- _Exercise requirements_: Find the line holding "centred base, only" in the entries below. Give it again exactly, along with every line after it up to and including the line holding "Above centred base".

- _Available records_:

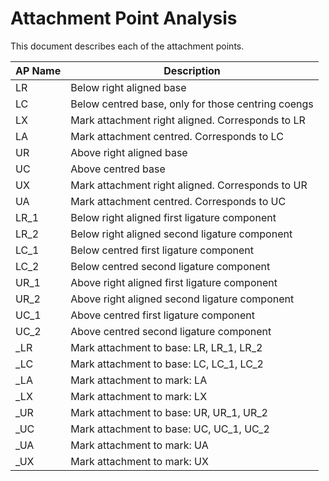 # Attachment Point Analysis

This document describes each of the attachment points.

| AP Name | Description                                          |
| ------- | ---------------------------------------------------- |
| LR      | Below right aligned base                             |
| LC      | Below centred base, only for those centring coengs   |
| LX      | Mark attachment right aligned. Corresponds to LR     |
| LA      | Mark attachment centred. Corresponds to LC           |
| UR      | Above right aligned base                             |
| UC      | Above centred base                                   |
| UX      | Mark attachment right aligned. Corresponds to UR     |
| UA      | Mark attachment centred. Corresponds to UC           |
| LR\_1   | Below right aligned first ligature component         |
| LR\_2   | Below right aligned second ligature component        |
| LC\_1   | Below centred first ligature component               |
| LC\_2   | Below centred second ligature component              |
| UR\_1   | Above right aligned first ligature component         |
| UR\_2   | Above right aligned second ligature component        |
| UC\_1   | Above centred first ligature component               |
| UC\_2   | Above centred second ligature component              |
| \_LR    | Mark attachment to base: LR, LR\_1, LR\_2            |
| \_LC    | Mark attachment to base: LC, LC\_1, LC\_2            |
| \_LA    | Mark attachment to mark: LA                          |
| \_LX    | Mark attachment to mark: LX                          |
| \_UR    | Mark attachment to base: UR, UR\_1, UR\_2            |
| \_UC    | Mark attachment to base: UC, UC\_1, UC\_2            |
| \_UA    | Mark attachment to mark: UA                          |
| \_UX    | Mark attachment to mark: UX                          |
--
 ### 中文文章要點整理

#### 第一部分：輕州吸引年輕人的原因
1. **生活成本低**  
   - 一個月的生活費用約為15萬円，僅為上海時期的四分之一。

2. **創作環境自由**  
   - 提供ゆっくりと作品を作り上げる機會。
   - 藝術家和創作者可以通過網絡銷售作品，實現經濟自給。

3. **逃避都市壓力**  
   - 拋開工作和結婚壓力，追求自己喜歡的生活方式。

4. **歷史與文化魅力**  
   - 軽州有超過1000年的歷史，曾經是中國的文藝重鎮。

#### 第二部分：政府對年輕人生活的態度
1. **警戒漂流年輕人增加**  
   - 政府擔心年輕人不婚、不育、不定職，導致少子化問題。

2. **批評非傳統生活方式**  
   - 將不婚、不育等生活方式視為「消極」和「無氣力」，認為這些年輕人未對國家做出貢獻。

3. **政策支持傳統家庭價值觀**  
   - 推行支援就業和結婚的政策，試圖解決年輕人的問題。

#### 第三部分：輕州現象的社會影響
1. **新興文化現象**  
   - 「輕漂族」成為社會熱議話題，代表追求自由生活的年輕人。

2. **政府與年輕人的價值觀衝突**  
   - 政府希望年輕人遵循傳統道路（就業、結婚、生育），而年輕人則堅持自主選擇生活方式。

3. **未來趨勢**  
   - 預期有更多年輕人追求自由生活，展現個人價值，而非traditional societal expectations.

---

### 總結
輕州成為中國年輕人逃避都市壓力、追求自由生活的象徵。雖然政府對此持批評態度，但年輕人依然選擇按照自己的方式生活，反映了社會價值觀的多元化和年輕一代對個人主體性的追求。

- _Answer below_:
| LC      | Below centred base, only for those centring coengs   |
| LX      | Mark attachment right aligned. Corresponds to LR     |
| LA      | Mark attachment centred. Corresponds to LC           |
| UR      | Above right aligned base                             |
| UC      | Above centred base                                   |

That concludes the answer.